**Task description**
For every line in the material, set down an identical one.

**Listed records**
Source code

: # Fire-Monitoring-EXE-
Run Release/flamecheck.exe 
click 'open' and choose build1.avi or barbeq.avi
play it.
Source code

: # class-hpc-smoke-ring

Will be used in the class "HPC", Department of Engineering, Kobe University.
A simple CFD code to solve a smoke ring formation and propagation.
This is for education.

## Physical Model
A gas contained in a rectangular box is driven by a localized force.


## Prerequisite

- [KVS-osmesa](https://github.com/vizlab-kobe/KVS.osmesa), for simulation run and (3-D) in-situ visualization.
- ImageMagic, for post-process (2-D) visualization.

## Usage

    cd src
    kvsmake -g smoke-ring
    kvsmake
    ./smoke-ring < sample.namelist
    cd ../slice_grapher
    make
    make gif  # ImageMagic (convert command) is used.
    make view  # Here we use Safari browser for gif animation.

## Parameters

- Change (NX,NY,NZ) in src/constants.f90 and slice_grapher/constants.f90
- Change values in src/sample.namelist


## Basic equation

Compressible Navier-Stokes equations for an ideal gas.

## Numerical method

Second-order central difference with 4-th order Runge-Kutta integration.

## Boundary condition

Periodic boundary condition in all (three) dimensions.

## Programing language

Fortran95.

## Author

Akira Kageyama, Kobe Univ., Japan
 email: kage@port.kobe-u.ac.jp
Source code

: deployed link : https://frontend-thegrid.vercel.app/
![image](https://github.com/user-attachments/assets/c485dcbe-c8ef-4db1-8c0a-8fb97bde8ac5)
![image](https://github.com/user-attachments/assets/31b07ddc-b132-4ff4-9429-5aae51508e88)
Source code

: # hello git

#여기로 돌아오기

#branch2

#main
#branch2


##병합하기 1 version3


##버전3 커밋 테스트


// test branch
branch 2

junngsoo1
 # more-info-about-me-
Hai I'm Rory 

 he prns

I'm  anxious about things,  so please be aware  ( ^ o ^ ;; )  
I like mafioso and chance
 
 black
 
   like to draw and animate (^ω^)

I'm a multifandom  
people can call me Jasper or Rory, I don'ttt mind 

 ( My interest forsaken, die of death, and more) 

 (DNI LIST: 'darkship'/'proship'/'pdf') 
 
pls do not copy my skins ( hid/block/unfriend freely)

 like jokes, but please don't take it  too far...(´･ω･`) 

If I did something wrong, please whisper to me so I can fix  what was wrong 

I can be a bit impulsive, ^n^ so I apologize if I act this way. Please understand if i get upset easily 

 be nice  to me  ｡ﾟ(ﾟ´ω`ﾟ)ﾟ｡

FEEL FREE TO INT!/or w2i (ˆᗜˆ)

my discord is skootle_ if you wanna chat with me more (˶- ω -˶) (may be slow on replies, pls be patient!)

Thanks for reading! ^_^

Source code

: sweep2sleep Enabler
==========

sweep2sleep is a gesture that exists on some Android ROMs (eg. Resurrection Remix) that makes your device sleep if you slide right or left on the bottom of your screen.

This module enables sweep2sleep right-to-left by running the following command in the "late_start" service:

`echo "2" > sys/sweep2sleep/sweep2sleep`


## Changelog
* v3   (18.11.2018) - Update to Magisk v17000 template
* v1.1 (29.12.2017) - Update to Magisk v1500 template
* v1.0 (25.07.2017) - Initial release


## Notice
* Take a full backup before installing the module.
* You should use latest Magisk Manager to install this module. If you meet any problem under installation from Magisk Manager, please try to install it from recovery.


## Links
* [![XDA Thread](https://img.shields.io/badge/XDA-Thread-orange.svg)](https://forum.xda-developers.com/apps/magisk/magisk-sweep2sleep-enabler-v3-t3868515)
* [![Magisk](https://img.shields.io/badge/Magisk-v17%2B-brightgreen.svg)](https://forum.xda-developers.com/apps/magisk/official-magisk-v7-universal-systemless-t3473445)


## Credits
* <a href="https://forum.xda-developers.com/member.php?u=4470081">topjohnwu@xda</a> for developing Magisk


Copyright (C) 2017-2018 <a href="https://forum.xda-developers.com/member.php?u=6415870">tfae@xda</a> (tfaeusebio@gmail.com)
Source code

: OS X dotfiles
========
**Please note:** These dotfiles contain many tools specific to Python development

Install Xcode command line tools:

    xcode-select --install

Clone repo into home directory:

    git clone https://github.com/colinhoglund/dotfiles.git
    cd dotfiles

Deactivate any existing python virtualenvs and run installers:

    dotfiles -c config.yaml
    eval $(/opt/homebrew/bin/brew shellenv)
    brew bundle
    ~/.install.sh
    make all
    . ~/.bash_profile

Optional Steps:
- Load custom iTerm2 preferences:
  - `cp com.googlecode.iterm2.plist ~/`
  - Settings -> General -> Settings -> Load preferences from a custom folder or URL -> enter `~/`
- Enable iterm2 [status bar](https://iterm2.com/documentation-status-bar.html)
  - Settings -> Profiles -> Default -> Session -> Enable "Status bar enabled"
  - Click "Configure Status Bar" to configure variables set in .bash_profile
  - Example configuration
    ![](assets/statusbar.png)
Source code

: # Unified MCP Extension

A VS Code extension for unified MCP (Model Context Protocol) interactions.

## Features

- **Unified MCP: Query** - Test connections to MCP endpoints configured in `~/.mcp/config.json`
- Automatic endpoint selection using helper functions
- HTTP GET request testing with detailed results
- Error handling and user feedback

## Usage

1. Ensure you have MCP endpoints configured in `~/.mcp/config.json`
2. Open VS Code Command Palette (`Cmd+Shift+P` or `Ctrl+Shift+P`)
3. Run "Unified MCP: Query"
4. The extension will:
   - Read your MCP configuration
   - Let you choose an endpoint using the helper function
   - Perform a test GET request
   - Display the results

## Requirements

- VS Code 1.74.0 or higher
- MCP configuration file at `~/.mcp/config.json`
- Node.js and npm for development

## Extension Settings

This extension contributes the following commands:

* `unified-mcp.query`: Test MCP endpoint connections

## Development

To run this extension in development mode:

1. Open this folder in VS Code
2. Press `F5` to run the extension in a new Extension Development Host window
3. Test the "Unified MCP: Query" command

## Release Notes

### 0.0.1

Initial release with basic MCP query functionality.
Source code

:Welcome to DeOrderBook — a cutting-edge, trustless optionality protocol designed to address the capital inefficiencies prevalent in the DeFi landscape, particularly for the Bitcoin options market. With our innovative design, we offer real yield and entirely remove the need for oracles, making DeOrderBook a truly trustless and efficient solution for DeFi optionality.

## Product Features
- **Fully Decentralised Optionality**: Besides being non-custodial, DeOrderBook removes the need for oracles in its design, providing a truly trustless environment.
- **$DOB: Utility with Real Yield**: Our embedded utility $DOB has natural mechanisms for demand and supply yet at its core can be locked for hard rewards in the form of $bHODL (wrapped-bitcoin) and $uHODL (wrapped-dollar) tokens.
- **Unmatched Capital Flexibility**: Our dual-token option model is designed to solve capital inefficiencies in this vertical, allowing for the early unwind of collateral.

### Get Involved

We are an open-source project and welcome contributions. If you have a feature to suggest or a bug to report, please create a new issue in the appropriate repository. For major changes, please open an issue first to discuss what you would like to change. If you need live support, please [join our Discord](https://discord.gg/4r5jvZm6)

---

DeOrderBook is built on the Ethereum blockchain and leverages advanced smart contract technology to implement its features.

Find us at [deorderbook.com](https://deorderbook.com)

**Response area**
Source code

: # Fire-Monitoring-EXE-
Run Release/flamecheck.exe 
click 'open' and choose build1.avi or barbeq.avi
play it.
Source code

: # class-hpc-smoke-ring

Will be used in the class "HPC", Department of Engineering, Kobe University.
A simple CFD code to solve a smoke ring formation and propagation.
This is for education.

## Physical Model
A gas contained in a rectangular box is driven by a localized force.


## Prerequisite

- [KVS-osmesa](https://github.com/vizlab-kobe/KVS.osmesa), for simulation run and (3-D) in-situ visualization.
- ImageMagic, for post-process (2-D) visualization.

## Usage

    cd src
    kvsmake -g smoke-ring
    kvsmake
    ./smoke-ring < sample.namelist
    cd ../slice_grapher
    make
    make gif  # ImageMagic (convert command) is used.
    make view  # Here we use Safari browser for gif animation.

## Parameters

- Change (NX,NY,NZ) in src/constants.f90 and slice_grapher/constants.f90
- Change values in src/sample.namelist


## Basic equation

Compressible Navier-Stokes equations for an ideal gas.

## Numerical method

Second-order central difference with 4-th order Runge-Kutta integration.

## Boundary condition

Periodic boundary condition in all (three) dimensions.

## Programing language

Fortran95.

## Author

Akira Kageyama, Kobe Univ., Japan
 email: kage@port.kobe-u.ac.jp
Source code

: deployed link : https://frontend-thegrid.vercel.app/
![image](https://github.com/user-attachments/assets/c485dcbe-c8ef-4db1-8c0a-8fb97bde8ac5)
![image](https://github.com/user-attachments/assets/31b07ddc-b132-4ff4-9429-5aae51508e88)
Source code

: # hello git

#여기로 돌아오기

#branch2

#main
#branch2


##병합하기 1 version3


##버전3 커밋 테스트


// test branch
branch 2

junngsoo1
 # more-info-about-me-
Hai I'm Rory 

 he prns

I'm  anxious about things,  so please be aware  ( ^ o ^ ;; )  
I like mafioso and chance
 
 black
 
   like to draw and animate (^ω^)

I'm a multifandom  
people can call me Jasper or Rory, I don'ttt mind 

 ( My interest forsaken, die of death, and more) 

 (DNI LIST: 'darkship'/'proship'/'pdf') 
 
pls do not copy my skins ( hid/block/unfriend freely)

 like jokes, but please don't take it  too far...(´･ω･`) 

If I did something wrong, please whisper to me so I can fix  what was wrong 

I can be a bit impulsive, ^n^ so I apologize if I act this way. Please understand if i get upset easily 

 be nice  to me  ｡ﾟ(ﾟ´ω`ﾟ)ﾟ｡

FEEL FREE TO INT!/or w2i (ˆᗜˆ)

my discord is skootle_ if you wanna chat with me more (˶- ω -˶) (may be slow on replies, pls be patient!)

Thanks for reading! ^_^

Source code

: sweep2sleep Enabler
==========

sweep2sleep is a gesture that exists on some Android ROMs (eg. Resurrection Remix) that makes your device sleep if you slide right or left on the bottom of your screen.

This module enables sweep2sleep right-to-left by running the following command in the "late_start" service:

`echo "2" > sys/sweep2sleep/sweep2sleep`


## Changelog
* v3   (18.11.2018) - Update to Magisk v17000 template
* v1.1 (29.12.2017) - Update to Magisk v1500 template
* v1.0 (25.07.2017) - Initial release


## Notice
* Take a full backup before installing the module.
* You should use latest Magisk Manager to install this module. If you meet any problem under installation from Magisk Manager, please try to install it from recovery.


## Links
* [![XDA Thread](https://img.shields.io/badge/XDA-Thread-orange.svg)](https://forum.xda-developers.com/apps/magisk/magisk-sweep2sleep-enabler-v3-t3868515)
* [![Magisk](https://img.shields.io/badge/Magisk-v17%2B-brightgreen.svg)](https://forum.xda-developers.com/apps/magisk/official-magisk-v7-universal-systemless-t3473445)


## Credits
* <a href="https://forum.xda-developers.com/member.php?u=4470081">topjohnwu@xda</a> for developing Magisk


Copyright (C) 2017-2018 <a href="https://forum.xda-developers.com/member.php?u=6415870">tfae@xda</a> (tfaeusebio@gmail.com)
Source code

: OS X dotfiles
========
**Please note:** These dotfiles contain many tools specific to Python development

Install Xcode command line tools:

    xcode-select --install

Clone repo into home directory:

    git clone https://github.com/colinhoglund/dotfiles.git
    cd dotfiles

Deactivate any existing python virtualenvs and run installers:

    dotfiles -c config.yaml
    eval $(/opt/homebrew/bin/brew shellenv)
    brew bundle
    ~/.install.sh
    make all
    . ~/.bash_profile

Optional Steps:
- Load custom iTerm2 preferences:
  - `cp com.googlecode.iterm2.plist ~/`
  - Settings -> General -> Settings -> Load preferences from a custom folder or URL -> enter `~/`
- Enable iterm2 [status bar](https://iterm2.com/documentation-status-bar.html)
  - Settings -> Profiles -> Default -> Session -> Enable "Status bar enabled"
  - Click "Configure Status Bar" to configure variables set in .bash_profile
  - Example configuration
    ![](assets/statusbar.png)
Source code

: # Unified MCP Extension

A VS Code extension for unified MCP (Model Context Protocol) interactions.

## Features

- **Unified MCP: Query** - Test connections to MCP endpoints configured in `~/.mcp/config.json`
- Automatic endpoint selection using helper functions
- HTTP GET request testing with detailed results
- Error handling and user feedback

## Usage

1. Ensure you have MCP endpoints configured in `~/.mcp/config.json`
2. Open VS Code Command Palette (`Cmd+Shift+P` or `Ctrl+Shift+P`)
3. Run "Unified MCP: Query"
4. The extension will:
   - Read your MCP configuration
   - Let you choose an endpoint using the helper function
   - Perform a test GET request
   - Display the results

## Requirements

- VS Code 1.74.0 or higher
- MCP configuration file at `~/.mcp/config.json`
- Node.js and npm for development

## Extension Settings

This extension contributes the following commands:

* `unified-mcp.query`: Test MCP endpoint connections

## Development

To run this extension in development mode:

1. Open this folder in VS Code
2. Press `F5` to run the extension in a new Extension Development Host window
3. Test the "Unified MCP: Query" command

## Release Notes

### 0.0.1

Initial release with basic MCP query functionality.
Source code

:Welcome to DeOrderBook — a cutting-edge, trustless optionality protocol designed to address the capital inefficiencies prevalent in the DeFi landscape, particularly for the Bitcoin options market. With our innovative design, we offer real yield and entirely remove the need for oracles, making DeOrderBook a truly trustless and efficient solution for DeFi optionality.

## Product Features
- **Fully Decentralised Optionality**: Besides being non-custodial, DeOrderBook removes the need for oracles in its design, providing a truly trustless environment.
- **$DOB: Utility with Real Yield**: Our embedded utility $DOB has natural mechanisms for demand and supply yet at its core can be locked for hard rewards in the form of $bHODL (wrapped-bitcoin) and $uHODL (wrapped-dollar) tokens.
- **Unmatched Capital Flexibility**: Our dual-token option model is designed to solve capital inefficiencies in this vertical, allowing for the early unwind of collateral.

### Get Involved

We are an open-source project and welcome contributions. If you have a feature to suggest or a bug to report, please create a new issue in the appropriate repository. For major changes, please open an issue first to discuss what you would like to change. If you need live support, please [join our Discord](https://discord.gg/4r5jvZm6)

---

DeOrderBook is built on the Ethereum blockchain and leverages advanced smart contract technology to implement its features.

Find us at [deorderbook.com](https://deorderbook.com)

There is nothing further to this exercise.